**AIM OF THE EXERCISE:** Please repeat every entry, keeping each one exactly the same.

───── EXTRACTED INFORMATION

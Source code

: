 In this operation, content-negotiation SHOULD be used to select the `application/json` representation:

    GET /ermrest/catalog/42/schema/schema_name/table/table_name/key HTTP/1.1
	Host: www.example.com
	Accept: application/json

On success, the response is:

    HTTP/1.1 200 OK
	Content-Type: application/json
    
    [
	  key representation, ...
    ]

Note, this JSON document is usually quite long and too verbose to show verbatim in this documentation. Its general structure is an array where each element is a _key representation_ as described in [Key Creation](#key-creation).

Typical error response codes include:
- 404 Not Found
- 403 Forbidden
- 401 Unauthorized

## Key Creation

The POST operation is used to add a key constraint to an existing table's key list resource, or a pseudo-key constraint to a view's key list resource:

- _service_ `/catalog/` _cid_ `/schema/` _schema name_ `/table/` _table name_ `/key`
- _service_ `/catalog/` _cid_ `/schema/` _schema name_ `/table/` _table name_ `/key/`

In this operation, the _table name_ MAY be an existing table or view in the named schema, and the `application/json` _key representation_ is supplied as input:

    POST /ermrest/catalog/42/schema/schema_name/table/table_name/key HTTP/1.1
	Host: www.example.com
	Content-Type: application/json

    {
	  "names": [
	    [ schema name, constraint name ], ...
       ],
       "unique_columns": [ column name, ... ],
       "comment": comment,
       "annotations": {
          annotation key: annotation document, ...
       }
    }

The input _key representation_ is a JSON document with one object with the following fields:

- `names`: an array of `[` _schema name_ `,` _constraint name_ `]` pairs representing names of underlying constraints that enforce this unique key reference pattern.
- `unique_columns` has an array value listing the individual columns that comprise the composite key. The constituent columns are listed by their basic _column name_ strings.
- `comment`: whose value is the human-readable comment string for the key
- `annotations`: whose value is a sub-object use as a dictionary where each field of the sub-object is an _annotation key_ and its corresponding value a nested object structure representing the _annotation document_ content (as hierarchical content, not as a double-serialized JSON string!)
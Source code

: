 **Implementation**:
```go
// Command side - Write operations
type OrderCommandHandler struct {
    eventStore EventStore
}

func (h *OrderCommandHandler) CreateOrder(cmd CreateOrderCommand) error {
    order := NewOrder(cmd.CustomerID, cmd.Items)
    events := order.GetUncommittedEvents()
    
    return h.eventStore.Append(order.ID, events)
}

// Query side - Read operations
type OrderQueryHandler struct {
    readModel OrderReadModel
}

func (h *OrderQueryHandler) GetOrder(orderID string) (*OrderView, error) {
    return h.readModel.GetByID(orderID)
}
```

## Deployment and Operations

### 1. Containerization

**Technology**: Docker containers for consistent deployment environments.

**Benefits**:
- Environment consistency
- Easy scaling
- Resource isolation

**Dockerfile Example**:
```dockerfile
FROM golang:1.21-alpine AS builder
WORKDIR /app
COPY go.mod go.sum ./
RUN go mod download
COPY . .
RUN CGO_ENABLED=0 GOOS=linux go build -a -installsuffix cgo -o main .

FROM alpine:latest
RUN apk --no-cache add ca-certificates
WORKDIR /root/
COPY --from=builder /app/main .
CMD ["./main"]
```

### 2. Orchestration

──────────

**ANSWER FOR THIS EXERCISE:**
Source code

: In this operation, content-negotiation SHOULD be used to select the `application/json` representation:

    GET /ermrest/catalog/42/schema/schema_name/table/table_name/key HTTP/1.1
	Host: www.example.com
	Accept: application/json

On success, the response is:

    HTTP/1.1 200 OK
	Content-Type: application/json
    
    [
	  key representation, ...
    ]

Note, this JSON document is usually quite long and too verbose to show verbatim in this documentation. Its general structure is an array where each element is a _key representation_ as described in [Key Creation](#key-creation).

Typical error response codes include:
- 404 Not Found
- 403 Forbidden
- 401 Unauthorized

## Key Creation

The POST operation is used to add a key constraint to an existing table's key list resource, or a pseudo-key constraint to a view's key list resource:

- _service_ `/catalog/` _cid_ `/schema/` _schema name_ `/table/` _table name_ `/key`
- _service_ `/catalog/` _cid_ `/schema/` _schema name_ `/table/` _table name_ `/key/`

In this operation, the _table name_ MAY be an existing table or view in the named schema, and the `application/json` _key representation_ is supplied as input:

    POST /ermrest/catalog/42/schema/schema_name/table/table_name/key HTTP/1.1
	Host: www.example.com
	Content-Type: application/json

    {
	  "names": [
	    [ schema name, constraint name ], ...
       ],
       "unique_columns": [ column name, ... ],
       "comment": comment,
       "annotations": {
          annotation key: annotation document, ...
       }
    }

The input _key representation_ is a JSON document with one object with the following fields:

- `names`: an array of `[` _schema name_ `,` _constraint name_ `]` pairs representing names of underlying constraints that enforce this unique key reference pattern.
- `unique_columns` has an array value listing the individual columns that comprise the composite key. The constituent columns are listed by their basic _column name_ strings.
- `comment`: whose value is the human-readable comment string for the key
- `annotations`: whose value is a sub-object use as a dictionary where each field of the sub-object is an _annotation key_ and its corresponding value a nested object structure representing the _annotation document_ content (as hierarchical content, not as a double-serialized JSON string!)
Source code

: **Implementation**:
```go
// Command side - Write operations
type OrderCommandHandler struct {
    eventStore EventStore
}

func (h *OrderCommandHandler) CreateOrder(cmd CreateOrderCommand) error {
    order := NewOrder(cmd.CustomerID, cmd.Items)
    events := order.GetUncommittedEvents()
    
    return h.eventStore.Append(order.ID, events)
}

// Query side - Read operations
type OrderQueryHandler struct {
    readModel OrderReadModel
}

func (h *OrderQueryHandler) GetOrder(orderID string) (*OrderView, error) {
    return h.readModel.GetByID(orderID)
}
```

## Deployment and Operations

### 1. Containerization

**Technology**: Docker containers for consistent deployment environments.

**Benefits**:
- Environment consistency
- Easy scaling
- Resource isolation

**Dockerfile Example**:
```dockerfile
FROM golang:1.21-alpine AS builder
WORKDIR /app
COPY go.mod go.sum ./
RUN go mod download
COPY . .
RUN CGO_ENABLED=0 GOOS=linux go build -a -installsuffix cgo -o main .

FROM alpine:latest
RUN apk --no-cache add ca-certificates
WORKDIR /root/
COPY --from=builder /app/main .
CMD ["./main"]
```

### 2. Orchestration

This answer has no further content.